Task directions: A line counts if it contains the word "recipes" at least once. State how many such lines the records contain, giving the number alone.

Stored entries
__________________________________________________
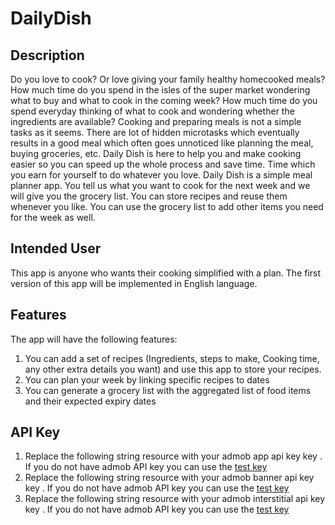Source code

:# DailyDish

## Description

Do you love to cook? Or love giving your family healthy homecooked meals? How much time do you spend in the isles of the super market wondering what to buy and what to cook in the coming week? How much time do you spend everyday thinking of what to cook and wondering whether the ingredients are available?
Cooking and preparing meals is not a simple tasks as it seems. There are lot of hidden microtasks which eventually results in a good meal which often goes unnoticed like planning the meal, buying groceries, etc. Daily Dish is here to help you and make cooking easier so you can speed up the whole process and save time. Time which you earn for yourself to do whatever you love.
Daily Dish is a simple meal planner app. You tell us what you want to cook for the next week and we will give you the grocery list. You can store recipes and reuse them whenever you like. You can use the grocery list to add other items you need for the week as well.

## Intended User
This app is anyone who wants their cooking simplified with a plan. The first version of this app will be implemented in English language.

## Features
The app will have the following features:
1. You can add a set of recipes (Ingredients, steps to make, Cooking time, any other extra details you want) and use this app to store your recipes.
2. You can plan your week by linking specific recipes to dates
3. You can generate a grocery list with the aggregated list of food items and their expected
expiry dates

## API Key
1. Replace the following string resource with your admob app api key <string name="ad_api_key">key</string> . If you do not have admob API key you can use the [test key](https://developers.google.com/admob/android/quick-start)
1. Replace the following string resource with your admob banner api key <string name="ad_banner_api_key">key</string> . If you do not have admob API key you can use the [test key](https://developers.google.com/admob/android/banner)
1. Replace the following string resource with your admob interstitial api key <string name="ad_interstitial_api_key">key</string> . If you do not have admob API key you can use the [test key](https://developers.google.com/admob/android/interstitial)

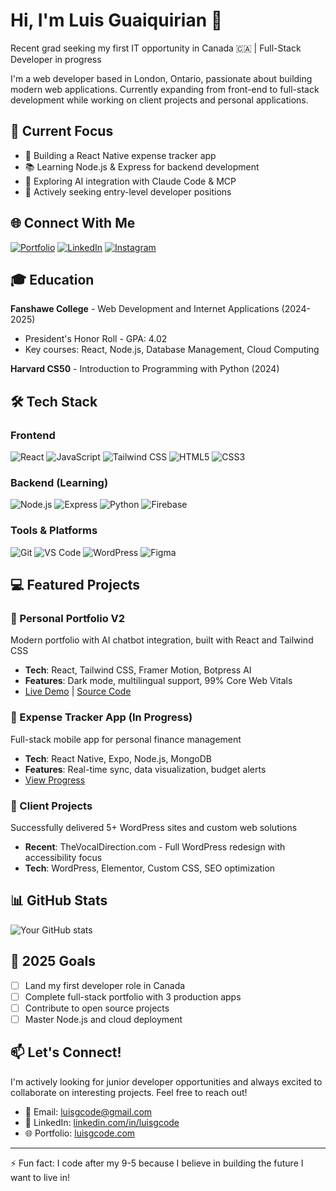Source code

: # Hi, I'm Luis Guaiquirian 👋

Recent grad seeking my first IT opportunity in Canada 🇨🇦 | Full-Stack Developer in progress

I'm a web developer based in London, Ontario, passionate about building modern web applications. Currently expanding from front-end to full-stack development while working on client projects and personal applications.

## 🚀 Current Focus

- 🔨 Building a React Native expense tracker app
- 📚 Learning Node.js & Express for backend development
- 🤖 Exploring AI integration with Claude Code & MCP
- 💼 Actively seeking entry-level developer positions

## 🌐 Connect With Me

[![Portfolio](https://img.shields.io/badge/Portfolio-luisgcode.com-blue?style=flat-square)](https://luisgcode.com)
[![LinkedIn](https://img.shields.io/badge/LinkedIn-luisgcode-0077B5?style=flat-square&logo=linkedin)](https://www.linkedin.com/in/luisgcode/)
[![Instagram](https://img.shields.io/badge/Instagram-luisgcoding-E4405F?style=flat-square&logo=instagram)](https://www.instagram.com/luisgcoding/)

## 🎓 Education 

**Fanshawe College** - Web Development and Internet Applications (2024-2025)
- President's Honor Roll - GPA: 4.02
- Key courses: React, Node.js, Database Management, Cloud Computing

**Harvard CS50** - Introduction to Programming with Python (2024)

## 🛠 Tech Stack

### Frontend
![React](https://img.shields.io/badge/-React-61DAFB?style=flat-square&logo=react&logoColor=black)
![JavaScript](https://img.shields.io/badge/-JavaScript-F7DF1E?style=flat-square&logo=javascript&logoColor=black)
![Tailwind CSS](https://img.shields.io/badge/-Tailwind_CSS-38B2AC?style=flat-square&logo=tailwind-css&logoColor=white)
![HTML5](https://img.shields.io/badge/-HTML5-E34F26?style=flat-square&logo=html5&logoColor=white)
![CSS3](https://img.shields.io/badge/-CSS3-1572B6?style=flat-square&logo=css3)

### Backend (Learning)
![Node.js](https://img.shields.io/badge/-Node.js-339933?style=flat-square&logo=node.js&logoColor=white)
![Express](https://img.shields.io/badge/-Express-000000?style=flat-square&logo=express)
![Python](https://img.shields.io/badge/-Python-3776AB?style=flat-square&logo=python&logoColor=white)
![Firebase](https://img.shields.io/badge/-Firebase-FFCA28?style=flat-square&logo=firebase&logoColor=black)

### Tools & Platforms
![Git](https://img.shields.io/badge/-Git-F05032?style=flat-square&logo=git&logoColor=white)
![VS Code](https://img.shields.io/badge/-VS_Code-007ACC?style=flat-square&logo=visual-studio-code)
![WordPress](https://img.shields.io/badge/-WordPress-21759B?style=flat-square&logo=wordpress)
![Figma](https://img.shields.io/badge/-Figma-F24E1E?style=flat-square&logo=figma&logoColor=white)

## 💻 Featured Projects

### 🎯 Personal Portfolio V2
Modern portfolio with AI chatbot integration, built with React and Tailwind CSS
- **Tech**: React, Tailwind CSS, Framer Motion, Botpress AI
- **Features**: Dark mode, multilingual support, 99% Core Web Vitals
- [Live Demo](https://luisgcode.com) | [Source Code](https://github.com/luisgcode/portfolio-v2)

### 📱 Expense Tracker App (In Progress)
Full-stack mobile app for personal finance management
- **Tech**: React Native, Expo, Node.js, MongoDB
- **Features**: Real-time sync, data visualization, budget alerts
- [View Progress](https://github.com/users/luisgcode/projects/2)

### 🏢 Client Projects
Successfully delivered 5+ WordPress sites and custom web solutions
- **Recent**: TheVocalDirection.com - Full WordPress redesign with accessibility focus
- **Tech**: WordPress, Elementor, Custom CSS, SEO optimization

## 📊 GitHub Stats

![Your GitHub stats](https://github-readme-stats.vercel.app/api?username=luisgcode&show_icons=true&theme=dark)

## 🎯 2025 Goals

- [ ] Land my first developer role in Canada
- [ ] Complete full-stack portfolio with 3 production apps
- [ ] Contribute to open source projects
- [ ] Master Node.js and cloud deployment

## 📫 Let's Connect!

I'm actively looking for junior developer opportunities and always excited to collaborate on interesting projects. Feel free to reach out!

- 📧 Email: luisgcode@gmail.com
- 📱 LinkedIn: [linkedin.com/in/luisgcode](https://www.linkedin.com/in/luisgcode/)
- 🌐 Portfolio: [luisgcode.com](https://luisgcode.com)

---
⚡ Fun fact: I code after my 9-5 because I believe in building the future I want to live in!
__________________________________________________
Reply to the exercise: 3